Coffee, tea, and Indian summer
Drinks that count, drinks that don't
Hydrating (counts): water, milk, dahi/buttermilk, coconut water, lassi, fruit, vegetables, soup, dal/sambar broth, coffee, tea, herbal infusions. The diuretic effect of caffeine at normal intakes is mild and net hydrating.
Net-negative (don't count): alcohol (1 ml ethanol ≈ 1 ml water loss), sugary sodas don't dehydrate but the calorie cost rarely makes them worth it for hydration.

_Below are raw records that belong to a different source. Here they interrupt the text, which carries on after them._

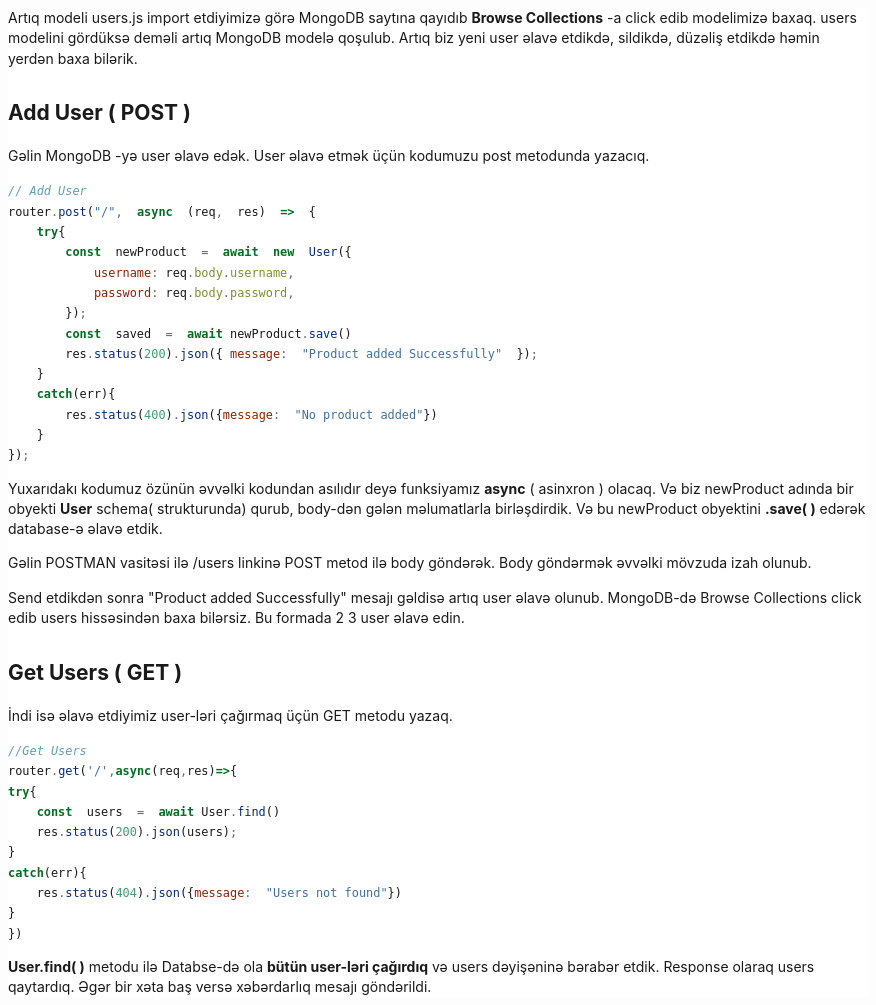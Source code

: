 Artıq modeli users.js import etdiyimizə görə MongoDB saytına qayıdıb **Browse Collections**	-a click edib modelimizə baxaq. 
users modelini gördüksə deməli artıq MongoDB modelə qoşulub. 
Artıq biz yeni user əlavə etdikdə, sildikdə, düzəliş etdikdə həmin yerdən baxa bilərik.

## Add User ( POST )
Gəlin MongoDB -yə user əlavə edək.
User əlavə etmək üçün kodumuzu post metodunda yazacıq.
```js
// Add User
router.post("/",  async  (req,  res)  =>  {
	try{
		const  newProduct  =  await  new  User({
			username: req.body.username,
			password: req.body.password,
		});
		const  saved  =  await newProduct.save()
		res.status(200).json({ message:  "Product added Successfully"  });
	}
	catch(err){
		res.status(400).json({message:  "No product added"})
	}
});
```
Yuxarıdakı kodumuz özünün əvvəlki kodundan asılıdır deyə funksiyamız **async** ( asinxron ) olacaq. Və biz newProduct adında bir obyekti **User** schema( strukturunda) qurub, body-dən gələn məlumatlarla birləşdirdik. Və bu newProduct obyektini  **.save( )** edərək database-ə əlavə etdik.


Gəlin POSTMAN vasitəsi ilə /users linkinə POST metod ilə body göndərək.
Body göndərmək əvvəlki mövzuda izah olunub.

Send etdikdən sonra "Product added Successfully" mesajı gəldisə artıq user əlavə olunub. MongoDB-də Browse Collections click edib users hissəsindən baxa bilərsiz.
Bu formada 2 3 user əlavə edin.

## Get Users ( GET )

İndi isə əlavə etdiyimiz user-ləri çağırmaq üçün GET metodu yazaq.
```js
//Get Users
router.get('/',async(req,res)=>{
try{
	const  users  =  await User.find()
	res.status(200).json(users);
}
catch(err){
	res.status(404).json({message:  "Users not found"})
}
})
```

**User.find( )** metodu ilə Databse-də ola **bütün user-ləri çağırdıq** və users dəyişəninə bərabər etdik. Response olaraq users qaytardıq. Əgər bir xəta baş versə xəbərdarlıq mesajı göndərildi.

In Indian summer (40°C+, high humidity), add 500-1,000 mlbeyond the base recommendation and include electrolytes. Plain water alone doesn't replace the sodium and potassium you lose in sweat — which is why a bottle of plain water can still leave you feeling foggy mid-afternoon in May.
Medical disclaimer
For healthy adults. If you have kidney disease, heart failure, SIADH, are on diuretics or lithium, or are pregnant with complications, consult your doctor before changing fluid intake. Children, infants and older adults have different needs.